Currently, as I understand, there's two components of interest. The first is to be able to access the underlying Bloom filter data for serialization/deserialization purposes. This should be easy enough to do given a function that exposes the Bloom filter data. The other component that I'm picking up on is to be able to construct a Bloom filter using various sources. Range construction will be added that semantically behaves as an insertion for each element in the range. However, I'm not sure how to support construction from a memory_mapped_file.

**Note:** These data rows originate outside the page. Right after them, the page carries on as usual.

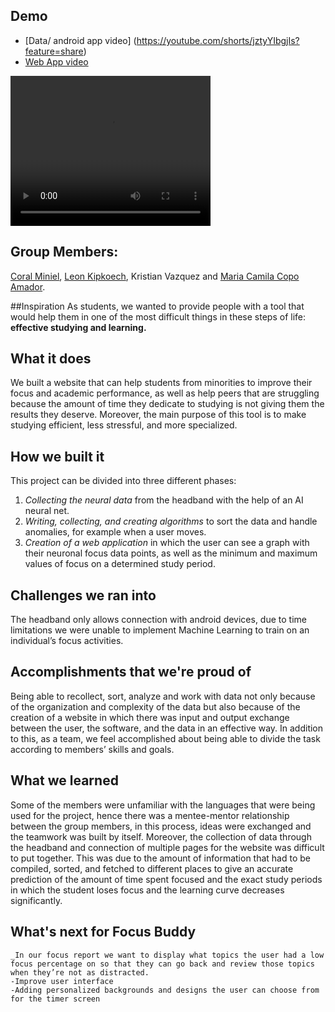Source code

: ## Demo
- [Data/ android app video] (https://youtube.com/shorts/jztyYIbgjIs?feature=share)
- [Web App video](https://www.youtube.com/watch?v=-LXuc8nptXk&ab_channel=leonkipkoech)

<video width="320" height="240" controls>
  <source src="https://youtube.com/shorts/jztyYIbgjIs?feature=share" type="video/mp4">
</video>

## Group Members:
[Coral Miniel](https://www.linkedin.com/in/coral-miniel-17329218b/), [Leon Kipkoech](https://www.linkedin.com/in/leonkoech/), Kristian Vazquez[](https://www.linkedin.com/in/kristian-vazquez-0329b4244/) and [Maria Camila Copo Amador](https://www.linkedin.com/in/camicopoa/).

##Inspiration
As students, we wanted to provide people with a tool that would help them in one of the most difficult things in these steps of life: **effective studying and learning.**

## What it does
We built a website that can help students from minorities to improve their focus and academic performance, as well as help peers that are struggling because the amount of time they dedicate to studying is not giving them the results they deserve. Moreover, the main purpose of this tool is to make studying efficient, less stressful, and more specialized.

## How we built it
This project can be divided into three different phases:
1.  _Collecting the neural data_  from the headband with the help of an AI neural net.
2. _Writing, collecting, and creating algorithms_ to sort the data and handle anomalies, for example when a user moves.
3. _Creation of a web application_ in which the user can see a graph with their neuronal focus data points, as well as the minimum and maximum values of focus on a determined study period.

## Challenges we ran into
The headband only allows connection with android devices, due to time limitations we were unable to implement Machine Learning to train on an individual’s focus activities.


## Accomplishments that we're proud of
Being able to recollect, sort, analyze and work with data not only because of the organization and complexity of the data but also because of the creation of a website in which there was input and output exchange between the user, the software, and the data in an effective way. In addition to this, as a team, we feel accomplished about being able to divide the task according to members’ skills and goals.

## What we learned
Some of the members were unfamiliar with the languages that were being used for the project, hence there was a mentee-mentor relationship between the group members, in this process, ideas were exchanged and the teamwork was built by itself. Moreover, the collection of data through the headband and connection of multiple pages for the website was difficult to put together. This was due to the amount of information that had to be compiled, sorted, and fetched to different places to give an accurate prediction of the amount of time spent focused and the exact study periods in which the student loses focus and the learning curve decreases significantly.

## What's next for Focus Buddy
    _In our focus report we want to display what topics the user had a low focus percentage on so that they can go back and review those topics when they’re not as distracted. 
    -Improve user interface
    -Adding personalized backgrounds and designs the user can choose from for the timer screen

OK, let me expand on the example I started above. Say I have a long list of "banned" URLs and an interactive program that must check URLs entered by the user against that list. I pre-compile the bloom filter and save its raw binary content to a file. Then in the application, I map that data into memory. The point about memory-mapping is that the data is not actually read from the file until it is used, so in this case the bloom filter's ctor can be very fast; when the user types in a URL, only those pages of the file that contain the bits corresponding to the URL's hashes are read. This is both faster and more memory-efficient than loading all of the data. In order for this to work, it's only necessary that I can make a bloom filter that is an adaptor over a range; the range that I provide will be a pair of pointers that refer to the memory region where the file is mapped. I.e. something like this (pseudo-code): int fd = open("banned_urls.dat", O_RDONLY); const char* begin = mmap(0, size, PROT_READ, fd, 0); const char* end = begin + size; bloom_filter_adaptor<const char*> banned_urls(begin,end); Currently you're using std::bitset for the underlying data. Since that doesn't (AFAIK) have a way to adapt an underlying implementation data type, I think you'll need to replace it with a wrapper that does do that. Then you can have something like this: template <typename ITER_T> class bloom_filter_adaptor { typedef bitset_adaptor<ITER_T> impl_t; impl_t impl; public: bloom_filter_adaptor(ITER_T begin, ITER_T end): impl(begin,end) {} ... }; (An alternative to taking an iterator-pair is to take a container and store a reference to it.) Then the non-adaptor version, for when that flexibility is not needed: template <size_t SIZE> struct bloom_filter_base { typedef std::vector<uint32_t> data_t; data_t data; bloom_filter_base(): data(0,SIZE) {} }; template <size_t SIZE> class bloom_filter: bloom_filter_base<SIZE>, bloom_filter_adaptor<bloom_filter_base::data_t> { public: bloom_filter(): bloom_filter_adaptor(data.begin(),data.end()) {} }; ...or something like that. Regards, Phil.